Impact evaluations of development projects in fragile states—where collecting survey data on program outcomes is often too dangerous or prohibitively expensive—are particularly challenging. But thanks to the growing availability of remotely-sensed data and satellite imagery, impact evaluations in conflict-affected areas increasingly can be performed even in the total absence of survey data. A case in point is a new study by AidData using satellite measures of vegetative greenness (NDVI) to evaluate how a large-scale USAID infrastructure investment to improve irrigation canals in Afghanistan affected the productivity of nearby farms.
AidData’s evaluation finds that improvements to irrigation canals increased the greenness of surrounding fields by 15% on average over the study period. While there’s additional uncertainty in correlating increases in vegetative greenness to wheat yields in Afghanistan, one estimate drawn from a 2008 national-level study suggests that these changes in greenness correspond to substantial improvements (perhaps as high as 48%) in actual wheat yields in the fields surrounding the OFWMP-supported canals.
Wheat is a staple crop in Afghanistan, yet the country currently must import a third of its wheat just to meet domestic consumption. Improving the yields of staple crops like wheat is therefore critically important to the country’s food security and has long been a priority for international aid agencies as they seek to provide farmers with profitable alternatives to opium.

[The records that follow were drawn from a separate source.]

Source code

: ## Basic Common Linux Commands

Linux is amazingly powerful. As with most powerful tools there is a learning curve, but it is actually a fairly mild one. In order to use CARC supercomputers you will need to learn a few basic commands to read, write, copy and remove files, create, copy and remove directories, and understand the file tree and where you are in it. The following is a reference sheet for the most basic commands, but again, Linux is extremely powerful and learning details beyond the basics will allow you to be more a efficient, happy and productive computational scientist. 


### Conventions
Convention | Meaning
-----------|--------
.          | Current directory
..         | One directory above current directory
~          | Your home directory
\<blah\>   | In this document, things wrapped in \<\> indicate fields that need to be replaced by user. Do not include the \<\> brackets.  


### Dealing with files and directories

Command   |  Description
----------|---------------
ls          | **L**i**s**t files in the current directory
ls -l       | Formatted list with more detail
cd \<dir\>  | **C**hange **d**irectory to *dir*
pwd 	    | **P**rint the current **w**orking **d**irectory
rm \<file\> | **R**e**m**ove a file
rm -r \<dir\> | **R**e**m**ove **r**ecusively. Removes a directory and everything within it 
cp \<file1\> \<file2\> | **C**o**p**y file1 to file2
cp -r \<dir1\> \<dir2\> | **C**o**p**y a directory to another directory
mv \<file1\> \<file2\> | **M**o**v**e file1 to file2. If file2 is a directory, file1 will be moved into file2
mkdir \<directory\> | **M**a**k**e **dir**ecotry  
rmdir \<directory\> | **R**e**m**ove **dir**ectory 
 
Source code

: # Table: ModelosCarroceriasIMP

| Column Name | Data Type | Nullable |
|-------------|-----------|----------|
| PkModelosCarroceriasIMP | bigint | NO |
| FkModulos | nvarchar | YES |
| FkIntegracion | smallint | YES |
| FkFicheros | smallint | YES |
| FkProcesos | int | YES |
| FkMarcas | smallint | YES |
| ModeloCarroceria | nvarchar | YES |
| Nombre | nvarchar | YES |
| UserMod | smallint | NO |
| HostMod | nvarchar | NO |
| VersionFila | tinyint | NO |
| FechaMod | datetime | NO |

AidData collaborated with USAID/Afghanistan’s Office of Agriculture to evaluate one such program, the On-Farm Water Management Project (OFWMP), that aims to improve agricultural productivity through more efficient use of water—key in an arid climate like Afghanistan’s. USAID and the World Bank co-financed the first $25-million phase of the project, which provided water to 19,000 hectares of land through the rehabilitation of 80 irrigation canals in a third of the country’s provinces between 2013 and 2016.

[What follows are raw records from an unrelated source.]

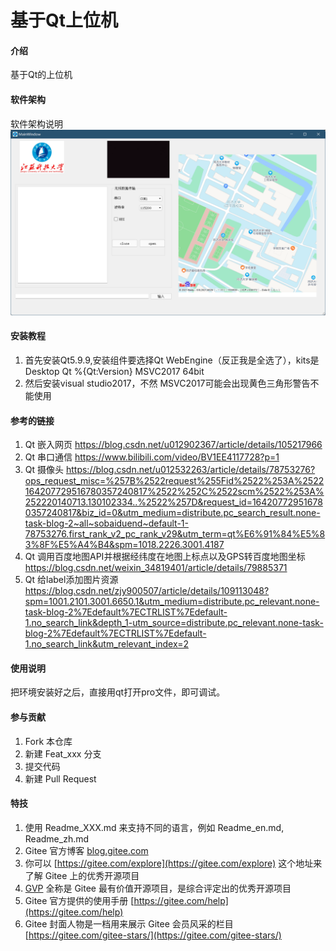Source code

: # 基于Qt上位机

#### 介绍
基于Qt的上位机

#### 软件架构
软件架构说明
![输入图片说明](Qt%E7%95%8C%E9%9D%A2.png)


#### 安装教程

1.    首先安装Qt5.9.9,安装组件要选择Qt WebEngine（反正我是全选了），kits是Desktop Qt %{Qt:Version} MSVC2017 64bit
2.    然后安装visual studio2017，不然 MSVC2017可能会出现黄色三角形警告不能使用

#### 参考的链接


1.    Qt 嵌入网页
https://blog.csdn.net/u012902367/article/details/105217966
2.    Qt 串口通信
https://www.bilibili.com/video/BV1EE4117728?p=1
3.    Qt 摄像头
https://blog.csdn.net/u012532263/article/details/78753276?ops_request_misc=%257B%2522request%255Fid%2522%253A%2522164207729516780357240817%2522%252C%2522scm%2522%253A%252220140713.130102334..%2522%257D&request_id=164207729516780357240817&biz_id=0&utm_medium=distribute.pc_search_result.none-task-blog-2~all~sobaiduend~default-1-78753276.first_rank_v2_pc_rank_v29&utm_term=qt%E6%91%84%E5%83%8F%E5%A4%B4&spm=1018.2226.3001.4187
4.    Qt 调用百度地图API并根据经纬度在地图上标点以及GPS转百度地图坐标
https://blog.csdn.net/weixin_34819401/article/details/79885371
5.    Qt 给label添加图片资源
https://blog.csdn.net/zjy900507/article/details/109113048?spm=1001.2101.3001.6650.1&utm_medium=distribute.pc_relevant.none-task-blog-2%7Edefault%7ECTRLIST%7Edefault-1.no_search_link&depth_1-utm_source=distribute.pc_relevant.none-task-blog-2%7Edefault%7ECTRLIST%7Edefault-1.no_search_link&utm_relevant_index=2

#### 使用说明

把环境安装好之后，直接用qt打开pro文件，即可调试。

#### 参与贡献

1.  Fork 本仓库
2.  新建 Feat_xxx 分支
3.  提交代码
4.  新建 Pull Request


#### 特技

1.  使用 Readme\_XXX.md 来支持不同的语言，例如 Readme\_en.md, Readme\_zh.md
2.  Gitee 官方博客 [blog.gitee.com](https://blog.gitee.com)
3.  你可以 [https://gitee.com/explore](https://gitee.com/explore) 这个地址来了解 Gitee 上的优秀开源项目
4.  [GVP](https://gitee.com/gvp) 全称是 Gitee 最有价值开源项目，是综合评定出的优秀开源项目
5.  Gitee 官方提供的使用手册 [https://gitee.com/help](https://gitee.com/help)
6.  Gitee 封面人物是一档用来展示 Gitee 会员风采的栏目 [https://gitee.com/gitee-stars/](https://gitee.com/gitee-stars/)
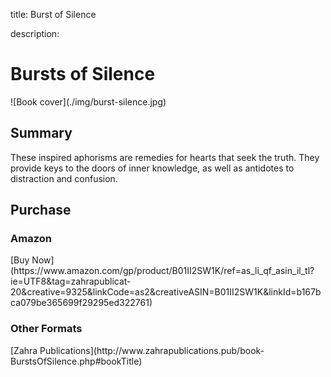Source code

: title: Burst of Silence

description:

# Bursts of Silence

<div markdown="1" class="cover-image">
![Book cover](./img/burst-silence.jpg)
</div>

## Summary

These inspired aphorisms are remedies for hearts that seek the truth. They provide keys to the doors of inner knowledge, as well as antidotes to distraction and confusion.

## Purchase

### Amazon

<div markdown="3" class="purchase-link">
[Buy Now](https://www.amazon.com/gp/product/B01II2SW1K/ref=as_li_qf_asin_il_tl?ie=UTF8&tag=zahrapublicat-20&creative=9325&linkCode=as2&creativeASIN=B01II2SW1K&linkId=b167bca079be365699f29295ed322761)
</div>

### Other Formats

<div markdown="3" class="purchase-link">
[Zahra Publications](http://www.zahrapublications.pub/book-BurstsOfSilence.php#bookTitle)
</div>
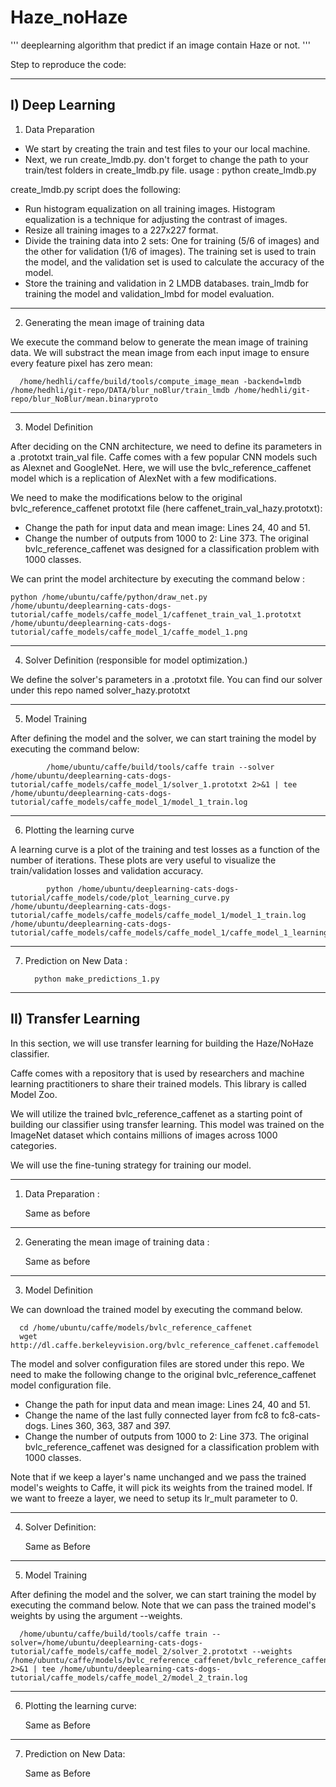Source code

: # Haze_noHaze
'''
deeplearning algorithm that predict if an image contain Haze or not.
'''

Step to reproduce the code:
____________________________________________________
I) Deep Learning
-----------------------
1) Data Preparation
- We start by creating the train and test  files to your our local machine. 
- Next, we run create_lmdb.py. don't forget to change the path to your train/test folders in create_lmdb.py file.
      usage : python create_lmdb.py

create_lmdb.py script does the following:

   -  Run histogram equalization on all training images. Histogram equalization is a technique for adjusting the contrast of images.
   -  Resize all training images to a 227x227 format.
   -  Divide the training data into 2 sets: One for training (5/6 of images) and the other for validation (1/6 of images). The training set is used to train the model, and the validation set is used to calculate the accuracy of the model.
   -  Store the training and validation in 2 LMDB databases. train_lmdb for training the model and validation_lmbd for model evaluation.
-----------------------------------------------
2)  Generating the mean image of training data
  
  We execute the command below to generate the mean image of training data. We will substract the mean image from each input     image to ensure every feature pixel has zero mean:
    
      /home/hedhli/caffe/build/tools/compute_image_mean -backend=lmdb /home/hedhli/git-repo/DATA/blur_noBlur/train_lmdb /home/hedhli/git-repo/blur_NoBlur/mean.binaryproto
    
------------------------------------------------
3)  Model Definition

After deciding on the CNN architecture, we need to define its parameters in a .prototxt train_val file. Caffe comes with a few popular CNN models such as Alexnet and GoogleNet. Here, we will use the bvlc_reference_caffenet model which is a replication of AlexNet with a few modifications.

We need to make the modifications below to the original bvlc_reference_caffenet prototxt file (here caffenet_train_val_hazy.prototxt):

  - Change the path for input data and mean image: Lines 24, 40 and 51.
  - Change the number of outputs from 1000 to 2: Line 373. The original bvlc_reference_caffenet was designed for a classification problem with 1000 classes.

We can print the model architecture by executing the command below :

    python /home/ubuntu/caffe/python/draw_net.py /home/ubuntu/deeplearning-cats-dogs-tutorial/caffe_models/caffe_model_1/caffenet_train_val_1.prototxt /home/ubuntu/deeplearning-cats-dogs-tutorial/caffe_models/caffe_model_1/caffe_model_1.png
 
---------------------------------------------------
4)   Solver Definition (responsible for model optimization.)

We define the solver's parameters in a .prototxt file. You can find our solver under this repo named solver_hazy.prototxt

---------------------------------------------------
5)    Model Training 

After defining the model and the solver, we can start training the model by executing the command below: 

            /home/ubuntu/caffe/build/tools/caffe train --solver /home/ubuntu/deeplearning-cats-dogs-tutorial/caffe_models/caffe_model_1/solver_1.prototxt 2>&1 | tee /home/ubuntu/deeplearning-cats-dogs-tutorial/caffe_models/caffe_model_1/model_1_train.log

---------------------------------------------------
6)    Plotting the learning curve

A learning curve is a plot of the training and test losses as a function of the number of iterations. These plots are very useful to visualize the train/validation losses and validation accuracy. 

            python /home/ubuntu/deeplearning-cats-dogs-tutorial/caffe_models/code/plot_learning_curve.py /home/ubuntu/deeplearning-cats-dogs-tutorial/caffe_models/caffe_models/caffe_model_1/model_1_train.log /home/ubuntu/deeplearning-cats-dogs-tutorial/caffe_models/caffe_models/caffe_model_1/caffe_model_1_learning_curve.png
            
---------------------------------------------------            
 7)   Prediction on New Data : 
            
            python make_predictions_1.py
 
____________________________________________________
II) Transfer Learning
----------------------
In this section, we will use transfer learning for building the Haze/NoHaze classifier.

Caffe comes with a repository that is used by researchers and machine learning practitioners to share their trained models. This library is called Model Zoo.

We will utilize the trained bvlc_reference_caffenet as a starting point of building our classifier using transfer learning. This model was trained on the ImageNet dataset which contains millions of images across 1000 categories.

We will use the fine-tuning strategy for training our model. 

---------------------------------------------------            
 1)   Data Preparation : 
 
      Same as before
 ---------------------------------------------------            
 2)   Generating the mean image of training data : 
 
      Same as before
 
 
 -------------------------------------------------
 3)  Model Definition
 
  We can download the trained model by executing the command below.

      cd /home/ubuntu/caffe/models/bvlc_reference_caffenet
      wget http://dl.caffe.berkeleyvision.org/bvlc_reference_caffenet.caffemodel
 
 
 The model and solver configuration files are stored under this repo. We need to make the following change to the original bvlc_reference_caffenet model configuration file.

- Change the path for input data and mean image: Lines 24, 40 and 51.
- Change the name of the last fully connected layer from fc8 to fc8-cats-dogs. Lines 360, 363, 387 and 397.
- Change the number of outputs from 1000 to 2: Line 373. The original bvlc_reference_caffenet was designed for a classification problem with 1000 classes.

Note that if we keep a layer's name unchanged and we pass the trained model's weights to Caffe, it will pick its weights from the trained model. If we want to freeze a layer, we need to setup its lr_mult parameter to 0.


-------------------------------------------------
 4)  Solver Definition:
 
      Same as Before
 -------------------------------------------------
 5)  Model Training 
 
 After defining the model and the solver, we can start training the model by executing the command below. Note that we can pass the trained model's weights by using the argument --weights.

      /home/ubuntu/caffe/build/tools/caffe train --solver=/home/ubuntu/deeplearning-cats-dogs-tutorial/caffe_models/caffe_model_2/solver_2.prototxt --weights /home/ubuntu/caffe/models/bvlc_reference_caffenet/bvlc_reference_caffenet.caffemodel 2>&1 | tee /home/ubuntu/deeplearning-cats-dogs-tutorial/caffe_models/caffe_model_2/model_2_train.log

 
 -------------------------------------------------
 6)  Plotting the learning curve:
 
     Same as Before
  -------------------------------------------------
 7)  Prediction on New Data:
 
      Same as Before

As the US and other donor governments have sought to bolster Afghanistan’s agricultural sector through projects like the OFWMP, prior studies have estimated that wheat production nationwide grew by 7.3% each year from 2002 to 2017. Yet these earlier studies could not determine the net, attributable impact that specific infrastructure improvements had on agricultural productivity. AidData's evaluation not only finds that the OFWMP had positive effects on crop greenness overall, it also indicates that impacts accrued disproportionately to those areas closest to the treated canals—in particular, the starting points of canals. Fields closest to the start of an OFWMP-improved canal showed approximately a 67% greater increase in greenness than fields farthest from a canal start.

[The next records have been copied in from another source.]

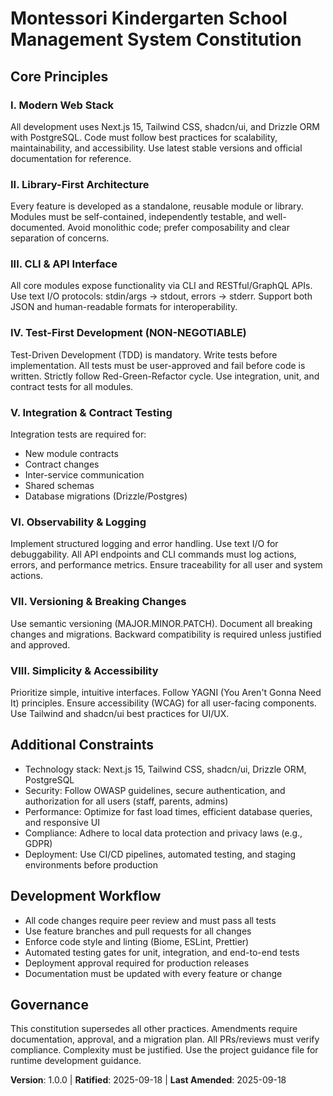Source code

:# Montessori Kindergarten School Management System Constitution

## Core Principles

### I. Modern Web Stack
All development uses Next.js 15, Tailwind CSS, shadcn/ui, and Drizzle ORM with PostgreSQL. Code must follow best practices for scalability, maintainability, and accessibility. Use latest stable versions and official documentation for reference.

### II. Library-First Architecture
Every feature is developed as a standalone, reusable module or library. Modules must be self-contained, independently testable, and well-documented. Avoid monolithic code; prefer composability and clear separation of concerns.

### III. CLI & API Interface
All core modules expose functionality via CLI and RESTful/GraphQL APIs. Use text I/O protocols: stdin/args → stdout, errors → stderr. Support both JSON and human-readable formats for interoperability.

### IV. Test-First Development (NON-NEGOTIABLE)
Test-Driven Development (TDD) is mandatory. Write tests before implementation. All tests must be user-approved and fail before code is written. Strictly follow Red-Green-Refactor cycle. Use integration, unit, and contract tests for all modules.

### V. Integration & Contract Testing
Integration tests are required for:
- New module contracts
- Contract changes
- Inter-service communication
- Shared schemas
- Database migrations (Drizzle/Postgres)

### VI. Observability & Logging
Implement structured logging and error handling. Use text I/O for debuggability. All API endpoints and CLI commands must log actions, errors, and performance metrics. Ensure traceability for all user and system actions.

### VII. Versioning & Breaking Changes
Use semantic versioning (MAJOR.MINOR.PATCH). Document all breaking changes and migrations. Backward compatibility is required unless justified and approved.

### VIII. Simplicity & Accessibility
Prioritize simple, intuitive interfaces. Follow YAGNI (You Aren't Gonna Need It) principles. Ensure accessibility (WCAG) for all user-facing components. Use Tailwind and shadcn/ui best practices for UI/UX.

## Additional Constraints

- Technology stack: Next.js 15, Tailwind CSS, shadcn/ui, Drizzle ORM, PostgreSQL
- Security: Follow OWASP guidelines, secure authentication, and authorization for all users (staff, parents, admins)
- Performance: Optimize for fast load times, efficient database queries, and responsive UI
- Compliance: Adhere to local data protection and privacy laws (e.g., GDPR)
- Deployment: Use CI/CD pipelines, automated testing, and staging environments before production

## Development Workflow

- All code changes require peer review and must pass all tests
- Use feature branches and pull requests for all changes
- Enforce code style and linting (Biome, ESLint, Prettier)
- Automated testing gates for unit, integration, and end-to-end tests
- Deployment approval required for production releases
- Documentation must be updated with every feature or change

## Governance

This constitution supersedes all other practices. Amendments require documentation, approval, and a migration plan. All PRs/reviews must verify compliance. Complexity must be justified. Use the project guidance file for runtime development guidance.

**Version**: 1.0.0 | **Ratified**: 2025-09-18 | **Last Amended**: 2025-09-18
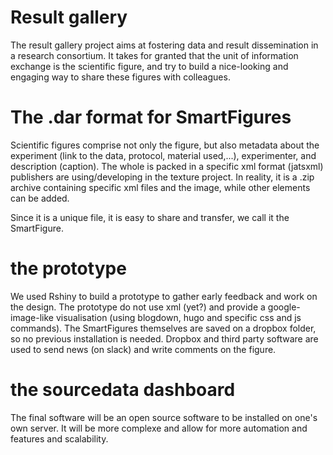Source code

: # Result gallery

The result gallery project aims at fostering data and result dissemination in a research consortium. It takes for granted that the unit of information exchange is the scientific figure, and try to build a nice-looking and engaging way to share these figures with colleagues.

# The .dar format for SmartFigures

Scientific figures comprise not only the figure, but also metadata about the experiment (link to the data, protocol, material used,...), experimenter, and description (caption). The whole is packed in a specific xml format (jatsxml) publishers are using/developing in the texture project. In reality, it is a .zip archive containing specific xml files and the image, while other elements can be added.

Since it is a unique file, it is easy to share and transfer, we call it the SmartFigure.

# the prototype

We used Rshiny to build a prototype to gather early feedback and work on the design. The prototype do not use xml (yet?) and provide a google-image-like visualisation (using blogdown, hugo and specific css and js commands).
The SmartFigures themselves are saved on a dropbox folder, so no previous installation is needed. Dropbox and third party software are used to send news (on slack) and write comments on the figure.

# the sourcedata dashboard

The final software will be an open source software to be installed on one's own server. It will be more complexe and allow for more automation and features and scalability.
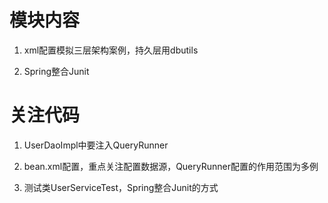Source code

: # 模块内容

1. xml配置模拟三层架构案例，持久层用dbutils

2. Spring整合Junit

# 关注代码

1. UserDaoImpl中要注入QueryRunner

2. bean.xml配置，重点关注配置数据源，QueryRunner配置的作用范围为多例

3. 测试类UserServiceTest，Spring整合Junit的方式

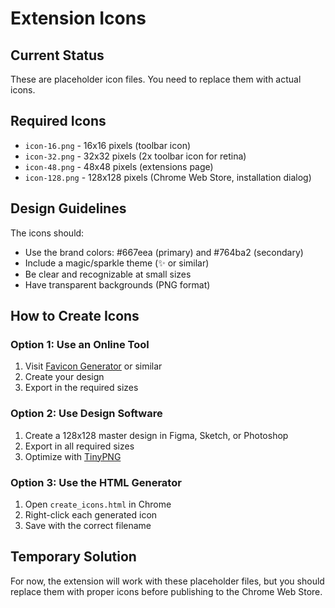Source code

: # Extension Icons

## Current Status
These are placeholder icon files. You need to replace them with actual icons.

## Required Icons
- `icon-16.png` - 16x16 pixels (toolbar icon)
- `icon-32.png` - 32x32 pixels (2x toolbar icon for retina)
- `icon-48.png` - 48x48 pixels (extensions page)
- `icon-128.png` - 128x128 pixels (Chrome Web Store, installation dialog)

## Design Guidelines
The icons should:
- Use the brand colors: #667eea (primary) and #764ba2 (secondary)
- Include a magic/sparkle theme (✨ or similar)
- Be clear and recognizable at small sizes
- Have transparent backgrounds (PNG format)

## How to Create Icons

### Option 1: Use an Online Tool
1. Visit [Favicon Generator](https://favicon.io/) or similar
2. Create your design
3. Export in the required sizes

### Option 2: Use Design Software
1. Create a 128x128 master design in Figma, Sketch, or Photoshop
2. Export in all required sizes
3. Optimize with [TinyPNG](https://tinypng.com/)

### Option 3: Use the HTML Generator
1. Open `create_icons.html` in Chrome
2. Right-click each generated icon
3. Save with the correct filename

## Temporary Solution
For now, the extension will work with these placeholder files, but you should replace them with proper icons before publishing to the Chrome Web Store.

To determine impact, a geospatial impact evaluation like the OFWMP study requires two types of location-based data: program treatments (in this case, where and when improvements to irrigation canals were completed) and outcome observations (how much greener nearby fields became). Here, AidData measured crop productivity using NDVI, a scale that provides a standardized measure of vegetative greenness. Courtesy of the Landsat satellite, we have granular observations of NDVI that go back in time long before canal improvements began. These NDVI observations are incredibly precise, enabling the observation of changes in greenness in the cultivated areas around canals at the 30 meter x 30 meter level.
Getting program locations required more effort. USAID provided AidData with 80 high-resolution static maps of canals that were rehabilitated through the OFWMP. Over several weeks, a team of students at William & Mary digitized and geo-referenced these canals and their surrounding cultivated areas. These data were then linked with administrative program data to identify the exact timing of each canal improvement.
A geospatial impact evaluation like this leverages an enormous amount of data to create a statistical model that—similar to real-world treatment and control groups in a randomized trial—adjusts for many factors. The OFWMP evaluation feeds over nine million observations of NDVI over an 11-year period into a model that evaluates whether a measured change in greenness is due to the program or another factor that could affect vegetative growth, such as weather, broader environmental changes, or even a field’s initial level of productivity.
This evaluation is part of a growing body of work that is dramatically expanding the available tools for impact evaluations in contexts where evaluators face barriers to collecting survey data—whether that limitation is due to conflict in-country, high costs of collecting data on-the-ground, or the fact that a program is already underway or completed and no controlled trial has been planned or data specifically collected for a control group. Remote-sensing technologies will increasingly enable impact evaluations of development projects in areas where survey enumerators can't feasibly go.